Homework 7 – Quantitative Reasoning II (30pts)
Import the following data sets in R: MeasuresofAmerica_QR_II MeasuresofAmerica_QR_IIand CEREALS CEREALS
Below you'll see various questions asking you use various statistical tests. For each questions:
Clearly state the null and alternative hypothesis.
Explain your answer using the output of your test and relevant statistical concepts and reasoning.
Submit both the R input and output with each of your answers
Add visuals for Bonus points
1/ Consider the CEREALS data set and answer the following questions (10pts)
a/ Does the average fat content of cereals deviate from 1.0g significantly?
b/ Does the fat content of Hot and Cold Cereals differ significantly?
c/ Is there a significant difference between Manufactures in fat content? Also determine the the mean fat content of each manufacturer. (BONUS: do the same for Carbohydrate content +5pts)
BONUS: Add informative visualizations of the data made in Tableau (+5pts)
2/ Consider the MeasuresofAmerica Data (10pts)

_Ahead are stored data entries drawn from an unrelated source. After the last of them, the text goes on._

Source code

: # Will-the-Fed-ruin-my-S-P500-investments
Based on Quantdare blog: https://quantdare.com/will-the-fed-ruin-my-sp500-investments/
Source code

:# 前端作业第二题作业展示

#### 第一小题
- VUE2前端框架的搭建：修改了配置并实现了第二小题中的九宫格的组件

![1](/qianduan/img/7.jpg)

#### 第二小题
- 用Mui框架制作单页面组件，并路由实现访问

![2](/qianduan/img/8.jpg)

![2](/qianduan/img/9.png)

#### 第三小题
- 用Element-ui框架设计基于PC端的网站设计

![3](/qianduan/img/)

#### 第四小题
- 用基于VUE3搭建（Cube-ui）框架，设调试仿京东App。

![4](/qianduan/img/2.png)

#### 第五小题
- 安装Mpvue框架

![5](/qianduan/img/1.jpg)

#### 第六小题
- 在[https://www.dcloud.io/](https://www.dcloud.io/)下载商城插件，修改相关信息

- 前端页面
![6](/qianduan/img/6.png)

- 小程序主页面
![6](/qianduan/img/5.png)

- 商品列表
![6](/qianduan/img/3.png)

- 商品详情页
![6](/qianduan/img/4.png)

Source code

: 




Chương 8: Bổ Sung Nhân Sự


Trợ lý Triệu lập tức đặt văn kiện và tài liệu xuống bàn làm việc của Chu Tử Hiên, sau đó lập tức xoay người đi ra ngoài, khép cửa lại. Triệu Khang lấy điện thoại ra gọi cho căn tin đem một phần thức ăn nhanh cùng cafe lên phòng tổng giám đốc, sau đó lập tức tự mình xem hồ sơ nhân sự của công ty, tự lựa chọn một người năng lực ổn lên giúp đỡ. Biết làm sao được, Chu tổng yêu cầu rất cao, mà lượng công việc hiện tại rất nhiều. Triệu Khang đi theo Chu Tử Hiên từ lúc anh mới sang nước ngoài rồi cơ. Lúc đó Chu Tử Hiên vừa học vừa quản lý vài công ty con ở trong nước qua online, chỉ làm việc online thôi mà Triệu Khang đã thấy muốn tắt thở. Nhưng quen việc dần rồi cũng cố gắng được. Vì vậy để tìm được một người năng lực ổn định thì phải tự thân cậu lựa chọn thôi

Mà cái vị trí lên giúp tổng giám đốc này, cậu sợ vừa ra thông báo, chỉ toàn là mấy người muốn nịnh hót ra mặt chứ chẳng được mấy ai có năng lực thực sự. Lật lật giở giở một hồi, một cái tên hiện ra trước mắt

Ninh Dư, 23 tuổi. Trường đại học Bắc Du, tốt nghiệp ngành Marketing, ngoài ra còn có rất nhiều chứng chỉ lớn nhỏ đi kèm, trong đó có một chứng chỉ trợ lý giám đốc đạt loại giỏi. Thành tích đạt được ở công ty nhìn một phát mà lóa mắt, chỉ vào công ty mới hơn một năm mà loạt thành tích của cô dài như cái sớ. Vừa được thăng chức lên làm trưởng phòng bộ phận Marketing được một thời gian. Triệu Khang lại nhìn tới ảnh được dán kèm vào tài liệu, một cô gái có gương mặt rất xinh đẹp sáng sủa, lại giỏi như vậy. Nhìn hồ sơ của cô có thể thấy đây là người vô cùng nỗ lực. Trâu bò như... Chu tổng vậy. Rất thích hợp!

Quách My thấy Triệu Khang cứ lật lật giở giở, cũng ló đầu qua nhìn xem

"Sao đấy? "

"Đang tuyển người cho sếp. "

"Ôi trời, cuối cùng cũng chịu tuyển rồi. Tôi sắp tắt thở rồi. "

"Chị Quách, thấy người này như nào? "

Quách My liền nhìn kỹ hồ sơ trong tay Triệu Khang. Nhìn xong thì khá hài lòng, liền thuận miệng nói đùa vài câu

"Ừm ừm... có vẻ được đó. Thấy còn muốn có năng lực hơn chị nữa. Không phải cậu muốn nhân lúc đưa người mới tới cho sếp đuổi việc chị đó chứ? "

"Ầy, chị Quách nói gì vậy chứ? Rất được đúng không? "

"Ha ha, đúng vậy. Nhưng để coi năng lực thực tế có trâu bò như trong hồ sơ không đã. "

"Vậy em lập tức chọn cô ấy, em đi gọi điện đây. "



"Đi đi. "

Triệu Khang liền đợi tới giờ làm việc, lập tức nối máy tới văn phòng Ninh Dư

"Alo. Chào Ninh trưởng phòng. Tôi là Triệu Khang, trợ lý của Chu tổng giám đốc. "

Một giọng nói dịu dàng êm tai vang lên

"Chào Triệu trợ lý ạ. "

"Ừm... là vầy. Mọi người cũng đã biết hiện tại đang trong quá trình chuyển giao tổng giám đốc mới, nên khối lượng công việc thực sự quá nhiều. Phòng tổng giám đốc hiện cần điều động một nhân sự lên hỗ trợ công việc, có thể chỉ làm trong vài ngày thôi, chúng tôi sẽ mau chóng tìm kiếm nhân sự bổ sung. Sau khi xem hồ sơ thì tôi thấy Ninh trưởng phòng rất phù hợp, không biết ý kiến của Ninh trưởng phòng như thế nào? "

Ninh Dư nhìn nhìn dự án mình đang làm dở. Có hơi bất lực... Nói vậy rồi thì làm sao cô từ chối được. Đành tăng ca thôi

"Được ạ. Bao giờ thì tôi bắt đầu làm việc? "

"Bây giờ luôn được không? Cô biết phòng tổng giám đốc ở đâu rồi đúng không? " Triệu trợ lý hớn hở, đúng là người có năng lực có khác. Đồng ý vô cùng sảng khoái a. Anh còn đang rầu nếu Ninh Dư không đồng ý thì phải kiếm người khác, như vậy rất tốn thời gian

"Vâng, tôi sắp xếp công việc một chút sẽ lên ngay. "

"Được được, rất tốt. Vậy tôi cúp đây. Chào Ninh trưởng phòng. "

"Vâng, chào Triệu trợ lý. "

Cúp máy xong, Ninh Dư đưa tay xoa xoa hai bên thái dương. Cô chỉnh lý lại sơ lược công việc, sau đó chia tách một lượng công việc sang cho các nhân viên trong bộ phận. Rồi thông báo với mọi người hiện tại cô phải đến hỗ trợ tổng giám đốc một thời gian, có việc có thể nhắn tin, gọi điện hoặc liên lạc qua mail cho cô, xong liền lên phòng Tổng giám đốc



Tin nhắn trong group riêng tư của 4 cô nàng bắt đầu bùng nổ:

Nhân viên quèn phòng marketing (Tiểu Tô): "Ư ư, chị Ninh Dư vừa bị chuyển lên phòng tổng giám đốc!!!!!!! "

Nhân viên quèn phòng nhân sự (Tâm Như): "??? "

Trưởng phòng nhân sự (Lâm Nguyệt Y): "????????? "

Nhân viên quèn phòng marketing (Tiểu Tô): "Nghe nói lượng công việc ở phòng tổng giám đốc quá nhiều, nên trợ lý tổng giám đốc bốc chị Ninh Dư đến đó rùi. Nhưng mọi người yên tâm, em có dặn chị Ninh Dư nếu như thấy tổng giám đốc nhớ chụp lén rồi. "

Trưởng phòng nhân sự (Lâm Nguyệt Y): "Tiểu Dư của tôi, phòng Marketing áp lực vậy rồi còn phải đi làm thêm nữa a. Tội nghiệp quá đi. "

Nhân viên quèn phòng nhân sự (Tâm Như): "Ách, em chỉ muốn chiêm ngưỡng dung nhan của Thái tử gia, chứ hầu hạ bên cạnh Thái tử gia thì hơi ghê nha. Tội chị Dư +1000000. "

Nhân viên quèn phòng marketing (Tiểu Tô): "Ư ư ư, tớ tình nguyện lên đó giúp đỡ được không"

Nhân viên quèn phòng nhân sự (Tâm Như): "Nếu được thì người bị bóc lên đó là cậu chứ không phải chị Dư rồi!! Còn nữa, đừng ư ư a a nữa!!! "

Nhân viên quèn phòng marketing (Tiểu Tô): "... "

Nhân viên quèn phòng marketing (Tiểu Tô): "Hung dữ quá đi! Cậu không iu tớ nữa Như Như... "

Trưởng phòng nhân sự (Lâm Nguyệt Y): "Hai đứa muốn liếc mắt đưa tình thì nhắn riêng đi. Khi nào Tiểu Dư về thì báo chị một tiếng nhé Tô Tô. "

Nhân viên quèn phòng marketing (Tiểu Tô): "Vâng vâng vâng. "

a/ Does the proportion of states that voted democratic in the 2016 presidential election significantly differ from your expectation? First explain what proportion you would reasonable expect and then test if the observed proportion significantly different.
b/ Is there a dependence between legality of Cannabis and level of minimum federal wage in the United States (Cannabis_Legal, Min_Wage_Fed )
BONUS: Is there a significant difference between regions in the proportion of states within the region where cannabis is illegal? What if we only look at NorthEast vs South? (+5pts)
BONUS: add informative visualizations for each of these made in Tableau (+5pts)
3/ Consider the MeasuresofAmerica Data and answer the following questions: (10pts)
a/Make a linear regression model between the following two variables (X.Smoking, X.BingeDrink). Determine the correlation value, and make a scatter plot with the trendline in TABLEAU. Is there a strong correlation between the two variables? What about the fit of the data to the linear model?
b/ Make a Multiple Linear regression model that predicts level of Childhood Poverty (X.CHLDRNPVRTY based on 3 or more other quantitative variables of your own choice.
Which factors contributes positively and which negatively? Do you think there is strong correlations? Which factors seem to contribute most?